USA– A massive fire near Woodward that destroyed or damaged seven occupied homes has caused an estimated $1.1 million damage.

Woodward Emergency Manager Matt Lehenbauer reported the initial damage estimate from the fire that raged for nearly two days north of Woodward on Tuesday.

“That estimate does not count cattle, fencing or other surface damage,” he said.

Hay losses are about $174,000, and vehicles and trailers make up about $75,000 of the damage, Lehenbauer said.

The total figure also includes 25 structures damaged and destroyed in the blaze. Of those, seven were homes people lived in, he said.

That includes families like Mary L. Hubert, whose home, just off East Country Road 27, was destroyed in the blaze, said Hubert’s boyfriend, Ed Siemsen.

Siemsen said Hubert’s home was a total loss, as was the home of Hubert’s daughter, Jony McLaren, and granddaughter, Thora Fox.

“Her daughter’s home was right there on the same place next to Mary’s,” Siemsen said.

None of the family were injured in the blaze.

Hubert and her children and grandchildren are staying at Northwest Inn, Siemsen said.

“Right now, we don’t know what’s next,” Siemsen said.

He said those who wish to make contact or want to help Hubert can contact her through him at 1624 22nd St. in Woodward.

All told, the fire burned 22,300 acres in Woodward County over the course of two days and was 70 percent contained by late Tuesday afternoon.

According to Lehenbauer, damage estimates may change as the days pass and more is discovered.

The cause of the fire is under investigation by Oklahoma Department of Agriculture, Lehenbauer said.

The fire started Monday afternoon near Boiling Springs State Park and spread quickly to the northeast fueled by strong south winds, dry ground and plenty of brush and trees.

Firefighters worked through the night on Monday in an attempt to get a handle on the blaze.

More than 150 firefighters from Oklahoma, Kansas and Texas worked through the night on Monday.
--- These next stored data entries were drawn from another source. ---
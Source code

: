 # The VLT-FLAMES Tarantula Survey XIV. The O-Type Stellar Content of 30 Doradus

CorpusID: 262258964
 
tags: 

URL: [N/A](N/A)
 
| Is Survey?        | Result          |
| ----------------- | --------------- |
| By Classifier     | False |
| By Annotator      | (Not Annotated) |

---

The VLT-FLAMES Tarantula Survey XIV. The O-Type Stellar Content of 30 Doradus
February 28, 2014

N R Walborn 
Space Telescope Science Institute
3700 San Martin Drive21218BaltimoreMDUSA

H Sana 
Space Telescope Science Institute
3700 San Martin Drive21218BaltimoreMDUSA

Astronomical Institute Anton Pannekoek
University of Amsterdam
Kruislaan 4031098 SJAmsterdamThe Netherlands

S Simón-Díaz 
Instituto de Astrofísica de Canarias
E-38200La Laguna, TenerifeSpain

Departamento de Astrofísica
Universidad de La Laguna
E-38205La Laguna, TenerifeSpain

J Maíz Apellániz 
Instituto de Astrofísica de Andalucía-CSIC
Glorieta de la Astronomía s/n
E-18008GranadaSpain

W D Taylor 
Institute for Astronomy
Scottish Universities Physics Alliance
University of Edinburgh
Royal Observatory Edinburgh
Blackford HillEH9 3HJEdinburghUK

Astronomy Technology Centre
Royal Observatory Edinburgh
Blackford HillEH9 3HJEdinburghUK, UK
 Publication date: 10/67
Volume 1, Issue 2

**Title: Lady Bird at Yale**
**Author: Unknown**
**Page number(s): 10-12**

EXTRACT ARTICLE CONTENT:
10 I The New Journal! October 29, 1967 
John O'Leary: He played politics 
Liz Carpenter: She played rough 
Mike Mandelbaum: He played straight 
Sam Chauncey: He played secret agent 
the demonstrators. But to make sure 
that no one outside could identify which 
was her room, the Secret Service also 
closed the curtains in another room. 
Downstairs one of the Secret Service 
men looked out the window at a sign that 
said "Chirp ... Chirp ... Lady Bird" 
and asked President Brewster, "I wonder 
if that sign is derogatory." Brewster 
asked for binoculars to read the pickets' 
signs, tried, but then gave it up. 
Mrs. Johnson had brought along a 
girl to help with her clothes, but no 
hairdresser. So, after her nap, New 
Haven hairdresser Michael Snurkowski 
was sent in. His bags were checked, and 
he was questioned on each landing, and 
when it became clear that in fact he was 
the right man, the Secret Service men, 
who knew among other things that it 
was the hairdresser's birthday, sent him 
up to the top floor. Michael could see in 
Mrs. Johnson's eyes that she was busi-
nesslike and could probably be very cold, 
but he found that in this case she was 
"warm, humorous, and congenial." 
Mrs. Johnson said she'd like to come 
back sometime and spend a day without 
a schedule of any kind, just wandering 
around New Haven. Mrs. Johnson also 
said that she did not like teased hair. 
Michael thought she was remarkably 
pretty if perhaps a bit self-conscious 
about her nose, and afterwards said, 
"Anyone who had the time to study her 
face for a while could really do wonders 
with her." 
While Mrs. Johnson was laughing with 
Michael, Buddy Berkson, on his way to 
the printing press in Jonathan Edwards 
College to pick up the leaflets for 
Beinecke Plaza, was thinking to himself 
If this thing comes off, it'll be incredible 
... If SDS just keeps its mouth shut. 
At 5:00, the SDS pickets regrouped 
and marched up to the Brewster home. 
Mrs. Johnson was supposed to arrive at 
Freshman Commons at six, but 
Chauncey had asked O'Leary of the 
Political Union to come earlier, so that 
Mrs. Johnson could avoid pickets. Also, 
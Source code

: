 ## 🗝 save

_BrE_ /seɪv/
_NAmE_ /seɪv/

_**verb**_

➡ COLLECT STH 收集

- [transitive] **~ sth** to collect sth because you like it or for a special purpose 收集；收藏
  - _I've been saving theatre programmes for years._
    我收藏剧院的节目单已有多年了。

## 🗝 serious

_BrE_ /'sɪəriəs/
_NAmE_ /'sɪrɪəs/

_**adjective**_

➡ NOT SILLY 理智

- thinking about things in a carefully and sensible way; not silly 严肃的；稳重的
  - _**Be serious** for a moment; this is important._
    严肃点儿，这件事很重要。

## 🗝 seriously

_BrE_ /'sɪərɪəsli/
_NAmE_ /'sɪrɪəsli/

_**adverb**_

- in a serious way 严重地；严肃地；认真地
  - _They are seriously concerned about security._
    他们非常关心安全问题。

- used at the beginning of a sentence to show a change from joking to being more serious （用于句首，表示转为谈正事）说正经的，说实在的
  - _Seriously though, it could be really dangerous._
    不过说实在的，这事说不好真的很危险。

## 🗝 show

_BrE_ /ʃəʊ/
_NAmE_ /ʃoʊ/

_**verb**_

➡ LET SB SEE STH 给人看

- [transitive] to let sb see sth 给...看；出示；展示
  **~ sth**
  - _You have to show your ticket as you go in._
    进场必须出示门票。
Tuesday morning, two divisions of 100 firefighters were formed to tackle the fire.

“Right now, we are really working hard with heavy equipment building fire breaks, knocking out trees that are still burning. Fire trucks basically providing support to heavy equipment while we work at containing this by building large fire breaks around it,” Lehenbauer said on Tuesday afternoon.

By evening, firefighters were hitting hot sports around the fire. Local oil field companies assisted by providing tankers loaded with water as the fire was totally in a rural area where water sources are hard to find.

On Monday, several people had to be evacuated, and even a large stretch of Oklahoma 50 between Mooreland and Freedom was closed overnight.

Lehenbauer said a change in temperature and the wind laying down for a brief time late Monday night gave firefighters a chance to begin to gain control. But a shift back to gusting winds from the north at about 2 a.m. Monday robbed them of some of those gains.